Juggling - its history and greatest performers by Francisco Alvarez

PART 1: Early History

Primitive man
Conjectural scene of primitive man discovering balance. The bolas for hunting are shown in foreground.
Unlike the well-defined and comparatively recent beginnings of technological inventions, the origin of juggling is very ancient. Juggling is closely associated with pantomime, dance, and music. When primitive man engaged in religious rituals, he began to exhibit such abilities as the singing of crude chants, hand-clapping, and the striking of sticks together. Other reasons than religious enthusiasm often prompted these ceremonies. They also served to release surplus animal spirits, and to observe such events as births, hunting, war, and death. The belief that some form of juggling has always existed is obviously sound, as we can see from these early stick twirlers. Not much is known about the centuries that followed. We do know that elaborate processions were common in ancient Mesopotamia. Huge companies of entertainers are known to have taken part in these processions.

Roman figure
Roman juggler, after a clay figure in the Staatliche Museum in Berlin.
The first graphic representations of jugglers appear on wall paintings of the Egyptians and on Greek vases of a very early period. Although much has been said about this, one of the most informative accounts appears in the 1938 February and March issues of Linking Ring magazine. In this magic publication, the article by Dr. Henry R. Evans, "Jugglers and Juggling," gives us specific names and locations: "We see representations of it (jugglery) in wall paintings of the Egyptians, particularly in those of Beni-Hassan tombs on the east bank of the Nile near Speos Artemidos." Dr. Evans further informs us that, "an inscription to Septimus Spika, evidently a popular juggler of ancient Italy, appears in the Royal museum at Mantua," and that, "he is represented keeping seven balls in movement." A statue in the National Museum in Athens, Greece, which was found in the Pyrénées, also attests to the antiquity of juggling. In Greek history we learn that itinerant minstrels, or bards, had traveled through Sparta, possibly to take part in the popular contests in music and diversions displayed there in 675 B.C. To increase the pleasures of Rome, it was fashionable to import entertainers from the Orient. No doubt there were jugglers among them, though they were almost always slaves or not socially accepted. Hermann Sagemüller writes of an officer in a Roman Legion who entertained his troops by performing juggling tricks with balls. The name of the officer is given as Sidonius Apollinaris. [1]


Woman juggler from India
Nineteenth century woman from India, after a print in the Ziethen collection.
China has more than 3,000 years of recorded history and the ancient Chinese were, even during their early history, skillful craftsmen. The manufacture of temple gongs, furniture, and small ivory-tipped articles were highly developed industries. Some of these artifacts go back to Shang (or Yin) dynasty (1766-1112 B.C.). An early musical instrument known as the pipa (similar to our mandolin) originated in China. And one of the oldest props in juggling also had its beginning in that country. Known as le diable in France, in English-speaking countries it is known as the devil on two sticks or diabolo.

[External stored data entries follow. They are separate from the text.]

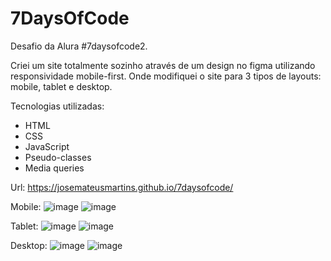 # 7DaysOfCode
Desafio da Alura #7daysofcode2.

Criei um site totalmente sozinho através de um design no figma utilizando responsividade mobile-first. Onde modifiquei o site para 3 tipos de layouts: mobile, tablet e desktop.

Tecnologias utilizadas:
- HTML
- CSS
- JavaScript
- Pseudo-classes
- Media queries

Url: https://josemateusmartins.github.io/7daysofcode/

Mobile: ![image](https://github.com/user-attachments/assets/d9fca24f-2431-4630-b709-326fbb5fc6d9) ![image](https://github.com/user-attachments/assets/678aab7e-731b-4071-b5ab-45419bd60a30)

Tablet: ![image](https://github.com/user-attachments/assets/a5fad72e-06a9-4d8c-a0c3-3cc39d5156a2) ![image](https://github.com/user-attachments/assets/c38a24de-7f95-405c-8b43-e928c60fa688)

Desktop: ![image](https://github.com/user-attachments/assets/55f58ea3-db2a-43b5-8b6e-cafe143144ff) ![image](https://github.com/user-attachments/assets/e3fc75e4-19bf-4895-a038-64693d9515bd)
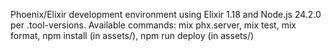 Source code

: Phoenix/Elixir development environment using Elixir 1.18 and Node.js 24.2.0 per .tool-versions. Available commands: mix phx.server, mix test, mix format, npm install (in assets/), npm run deploy (in assets/) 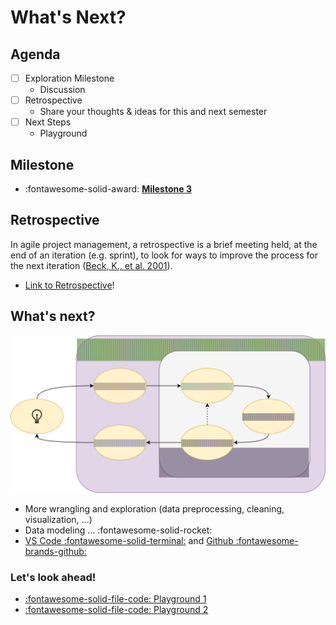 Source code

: # What's Next?

## Agenda
- [ ] Exploration Milestone
    - Discussion
- [ ] Retrospective
    - Share your thoughts & ideas for this and next semester
- [ ] Next Steps
    - Playground

## Milestone

- :fontawesome-solid-award: [**Milestone 3**](https://colab.research.google.com/github/mickaeltemporao/data-analysis/blob/main/materials/assignment-3.ipynb)

## Retrospective

In agile project management, a retrospective is a brief meeting held, at the end of an iteration (e.g. sprint), to look
for ways to improve the process for the next iteration ([Beck, K., et al. 2001](http://agilemanifesto.org/)).

- [Link to Retrospective](https://miro.com/app/board/uXjVL9WwkHI=/)!

## What's next?

![Variables](../images/ds-pipeline.svg)

- More wrangling and exploration (data preprocessing, cleaning, visualization, ...) 
- Data modeling ... :fontawesome-solid-rocket:
- [VS Code :fontawesome-solid-terminal:](https://code.visualstudio.com/) and [Github :fontawesome-brands-github:](https://github.com/)

### Let's look ahead!
- [:fontawesome-solid-file-code: Playground 1](https://colab.research.google.com/github/mickaeltemporao/data-analysis/blob/main/materials/playground-1.ipynb)
- [:fontawesome-solid-file-code: Playground 2](https://colab.research.google.com/github/mickaeltemporao/data-analysis/blob/main/materials/playground-2.ipynb)
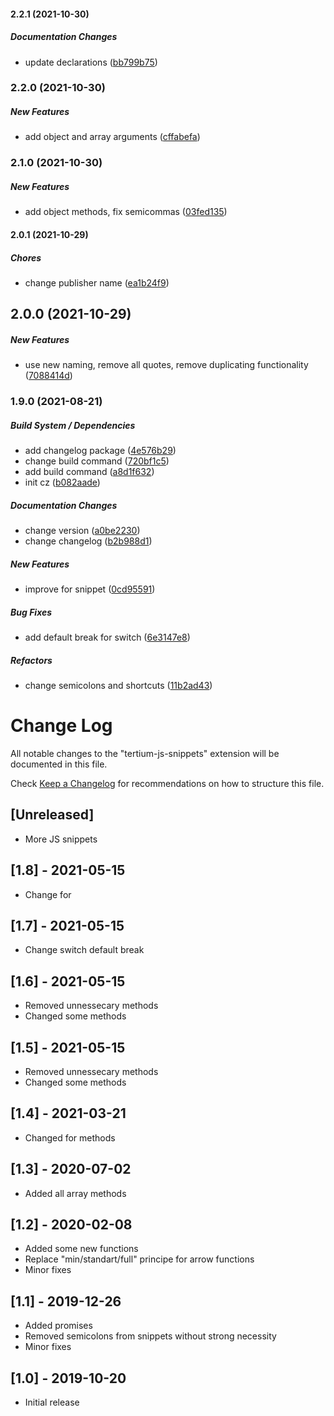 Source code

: #### 2.2.1 (2021-10-30)

##### Documentation Changes

*  update declarations ([bb799b75](https://github.com/Tertiumnon/tertium-js-snippets/commit/bb799b75b87014143b653b81277db45f0409e459))

### 2.2.0 (2021-10-30)

##### New Features

*  add object and array arguments ([cffabefa](https://github.com/Tertiumnon/tertium-js-snippets/commit/cffabefa787838b5898fcf011bbd403d9862040b))

### 2.1.0 (2021-10-30)

##### New Features

*  add object methods, fix semicommas ([03fed135](https://github.com/Tertiumnon/tertium-js-snippets/commit/03fed1353ac4d6c9cbf09b451c0a727817f77d1e))

#### 2.0.1 (2021-10-29)

##### Chores

*  change publisher name ([ea1b24f9](https://github.com/Tertiumnon/tertium-js-snippets/commit/ea1b24f92a6124647fd2ba0d68a74678ca0c479b))

## 2.0.0 (2021-10-29)

##### New Features

*  use new naming, remove all quotes, remove duplicating functionality ([7088414d](https://github.com/Tertiumnon/tertium-js-snippets/commit/7088414d45f03e799e13ec62d3018ff3c9bc9cfd))

### 1.9.0 (2021-08-21)

##### Build System / Dependencies

*  add changelog package ([4e576b29](https://github.com/Tertiumnon/tertium-js-snippets/commit/4e576b294763e690a15ac5a85f13823993a20ec6))
*  change build command ([720bf1c5](https://github.com/Tertiumnon/tertium-js-snippets/commit/720bf1c5533de71b09d02e07864d8db1e5e73b92))
*  add build command ([a8d1f632](https://github.com/Tertiumnon/tertium-js-snippets/commit/a8d1f63255addff7188d7410f2d63408f1056450))
*  init cz ([b082aade](https://github.com/Tertiumnon/tertium-js-snippets/commit/b082aade94c1d0dec4eddfec4620e1b920c0fd4f))

##### Documentation Changes

*  change version ([a0be2230](https://github.com/Tertiumnon/tertium-js-snippets/commit/a0be2230fb767298c25ba136cee02e037c882adf))
*  change changelog ([b2b988d1](https://github.com/Tertiumnon/tertium-js-snippets/commit/b2b988d19f470c5b4458dc72693759dc0ca97306))

##### New Features

*  improve for snippet ([0cd95591](https://github.com/Tertiumnon/tertium-js-snippets/commit/0cd955911a4a53427ac5c283e3cce6b9eff5c023))

##### Bug Fixes

*  add default break for switch ([6e3147e8](https://github.com/Tertiumnon/tertium-js-snippets/commit/6e3147e8e5cb94ef9f54d78be58076caafa5520f))

##### Refactors

*  change semicolons and shortcuts ([11b2ad43](https://github.com/Tertiumnon/tertium-js-snippets/commit/11b2ad43064738e9f835ead94a151ad1d96b15de))

# Change Log

All notable changes to the "tertium-js-snippets" extension will be documented in this file.

Check [Keep a Changelog](http://keepachangelog.com/) for recommendations on how to structure this file.

## [Unreleased]

- More JS snippets

## [1.8] - 2021-05-15

- Change for

## [1.7] - 2021-05-15

- Change switch default break

## [1.6] - 2021-05-15

- Removed unnessecary methods
- Changed some methods

## [1.5] - 2021-05-15

- Removed unnessecary methods
- Changed some methods

## [1.4] - 2021-03-21

- Changed for methods

## [1.3] - 2020-07-02

- Added all array methods

## [1.2] - 2020-02-08

- Added some new functions
- Replace "min/standart/full" principe for arrow functions
- Minor fixes

## [1.1] - 2019-12-26

- Added promises
- Removed semicolons from snippets without strong necessity
- Minor fixes

## [1.0] - 2019-10-20

- Initial release
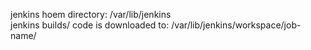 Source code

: jenkins hoem directory: /var/lib/jenkins  
jenkins builds/ code is downloaded to: /var/lib/jenkins/workspace/job-name/  
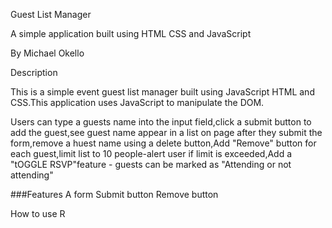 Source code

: Guest List Manager

A simple application built using HTML CSS and JavaScript

By Michael Okello

Description

This is a simple event guest list manager built using JavaScript HTML and CSS.This application uses JavaScript to manipulate the DOM.

Users can type a guests name into the input field,click a submit button to add the guest,see guest name appear in a list on page after they submit the form,remove a huest name using a delete button,Add "Remove" button for each guest,limit list to 10 people-alert user if limit is exceeded,Add a "tOGGLE RSVP"feature - guests can be marked as "Attending or not attending"

###Features
A form
Submit button
Remove button

How to use
R


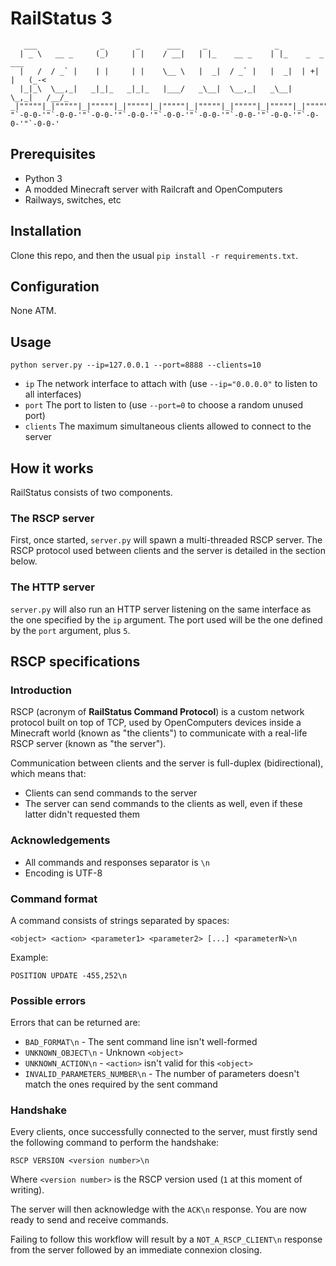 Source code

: # RailStatus 3

       ___              _       _      ___     _               _                    
      | _ \   __ _     (_)     | |    / __|   | |_    __ _    | |_    _  _     ___  
      |   /  / _` |    | |     | |    \__ \   |  _|  / _` |   |  _|  | +| |   (_-<  
      |_|_\  \__,_|   _|_|_   _|_|_   |___/   _\__|  \__,_|   _\__|   \_,_|   /__/_  
    _|"""""|_|"""""|_|"""""|_|"""""|_|"""""|_|"""""|_|"""""|_|"""""|_|"""""|_|"""""|
    "`-0-0-'"`-0-0-'"`-0-0-'"`-0-0-'"`-0-0-'"`-0-0-'"`-0-0-'"`-0-0-'"`-0-0-'"`-0-0-'

## Prerequisites

  - Python 3
  - A modded Minecraft server with Railcraft and OpenComputers
  - Railways, switches, etc

## Installation

Clone this repo, and then the usual `pip install -r requirements.txt`.

## Configuration

None ATM.

## Usage

    python server.py --ip=127.0.0.1 --port=8888 --clients=10

  - `ip` The network interface to attach with (use `--ip="0.0.0.0"` to listen to all interfaces)
  - `port` The port to listen to (use `--port=0` to choose a random unused port)
  - `clients` The maximum simultaneous clients allowed to connect to the server

## How it works

RailStatus consists of two components.

### The RSCP server

First, once started, `server.py` will spawn a multi-threaded RSCP server. The RSCP protocol used between clients
and the server is detailed in the section below.

### The HTTP server

`server.py` will also run an HTTP server listening on the same interface as the one specified by the `ip` argument. The
port used will be the one defined by the `port` argument, plus `5`.

## RSCP specifications

### Introduction

RSCP (acronym of **RailStatus Command Protocol**) is a custom network protocol built on top of TCP, used by OpenComputers
devices inside a Minecraft world (known as "the clients") to communicate with a real-life RSCP server (known as "the server").

Communication between clients and the server is full-duplex (bidirectional), which means that:

  - Clients can send commands to the server
  - The server can send commands to the clients as well, even if these latter didn't requested them

### Acknowledgements

  - All commands and responses separator is `\n`
  - Encoding is UTF-8
 
### Command format

A command consists of strings separated by spaces:

    <object> <action> <parameter1> <parameter2> [...] <parameterN>\n

Example:

    POSITION UPDATE -455,252\n

### Possible errors

Errors that can be returned are:

  - `BAD_FORMAT\n` - The sent command line isn't well-formed
  - `UNKNOWN_OBJECT\n` - Unknown `<object>`
  - `UNKNOWN_ACTION\n` - `<action>` isn't valid for this `<object>`
  - `INVALID_PARAMETERS_NUMBER\n` - The number of parameters doesn't match the ones required by the sent command

### Handshake

Every clients, once successfully connected to the server, must firstly send the following command to perform the handshake:

    RSCP VERSION <version number>\n

Where `<version number>` is the RSCP version used (`1` at this moment of writing).

The server will then acknowledge with the `ACK\n` response. You are now ready to send and receive commands.

Failing to follow this workflow will result by a `NOT_A_RSCP_CLIENT\n` response from the server followed by an immediate connexion
closing.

This prop consists of a spool resembling two cones fastened so that the narrowest point is in the center. The spool is manipulated by means of a string attached to two sticks which are held in the hands. The devil sticks are closely related to the diabolo, though the historical connection is not clear. The devil sticks make no use of the string; two sticks, one held in each hand, manipulate a third stick by knocking it back and forth and making it spin in various ways.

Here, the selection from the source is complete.